In den letzten zwanzig Jahren haben Anarchist*innen entscheidend dazu beigetragen, Widerstand über Kipppunkte hinaus in offene Aufstände zu treiben – in Ägypten, Hongkong, Katalonien, Griechenland, Frankreich, den USA, Mexiko, Chile oder Brasilien. Zugleich sind sie immer wieder hinter ihren gesellschaftlichen Möglichkeiten zurückgeblieben, haben vorhersehbare Gefahren nicht erkannt oder waren nicht in der Lage, die nächsten Schritte zu gehen.
Dieses Buch benennt die dabei in den Blick geratenen Leerstellen anarchistischer Praxis: Viele dieser Niederlagen lassen sich auf ungelöste Fragen von Organisation, Kontinuität und Gemeinschaft zurückführen. Die anarchistische Bewegung fetischisiert Organisation, anstatt sie als begrenztes Werkzeug zu begreifen; sie versteht nicht, warum sie sich von Generation zu Generation immer wieder neu erfindet und dabei ähnliche Fehler wiederholt; und sie unterschätzt ihre Isolation – eine Isolation, die ihre Handlungsfähigkeit einschränkt und sie anfällig für Repression macht.

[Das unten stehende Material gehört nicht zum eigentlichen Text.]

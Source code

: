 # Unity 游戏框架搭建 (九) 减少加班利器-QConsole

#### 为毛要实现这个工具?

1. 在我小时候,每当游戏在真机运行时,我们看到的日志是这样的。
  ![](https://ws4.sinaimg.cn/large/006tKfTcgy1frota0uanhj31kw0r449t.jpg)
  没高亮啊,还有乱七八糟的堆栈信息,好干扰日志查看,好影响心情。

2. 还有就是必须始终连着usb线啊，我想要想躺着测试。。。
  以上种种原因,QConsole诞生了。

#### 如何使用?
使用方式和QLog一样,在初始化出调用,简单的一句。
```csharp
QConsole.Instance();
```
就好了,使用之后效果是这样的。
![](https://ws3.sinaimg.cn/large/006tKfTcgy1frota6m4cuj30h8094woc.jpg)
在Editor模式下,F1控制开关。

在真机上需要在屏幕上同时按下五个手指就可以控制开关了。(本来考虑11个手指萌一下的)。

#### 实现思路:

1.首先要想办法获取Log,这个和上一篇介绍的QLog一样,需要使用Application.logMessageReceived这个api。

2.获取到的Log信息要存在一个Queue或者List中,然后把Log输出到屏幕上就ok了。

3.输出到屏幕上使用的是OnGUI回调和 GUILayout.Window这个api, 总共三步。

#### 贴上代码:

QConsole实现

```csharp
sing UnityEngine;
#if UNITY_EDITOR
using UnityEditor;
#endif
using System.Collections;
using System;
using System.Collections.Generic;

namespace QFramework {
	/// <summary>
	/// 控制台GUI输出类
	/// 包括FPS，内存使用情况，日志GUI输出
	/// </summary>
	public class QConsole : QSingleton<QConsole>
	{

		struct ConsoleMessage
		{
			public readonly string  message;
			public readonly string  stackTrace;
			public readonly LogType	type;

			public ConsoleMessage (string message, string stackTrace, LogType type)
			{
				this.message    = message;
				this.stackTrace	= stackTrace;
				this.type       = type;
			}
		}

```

Falsche Bescheidenheit hat die Bewegung daran gehindert, zu erkennen, wie wirksam sie tatsächlich war, während ihr Ego die Bewegten blind für die systematischen Fehler gemacht hat, mit denen sie revolutionäre Situationen immer wieder verspielen. Peter Gelderloos fordert dazu auf: Es ist Zeit, die Dinge klar zu sehen!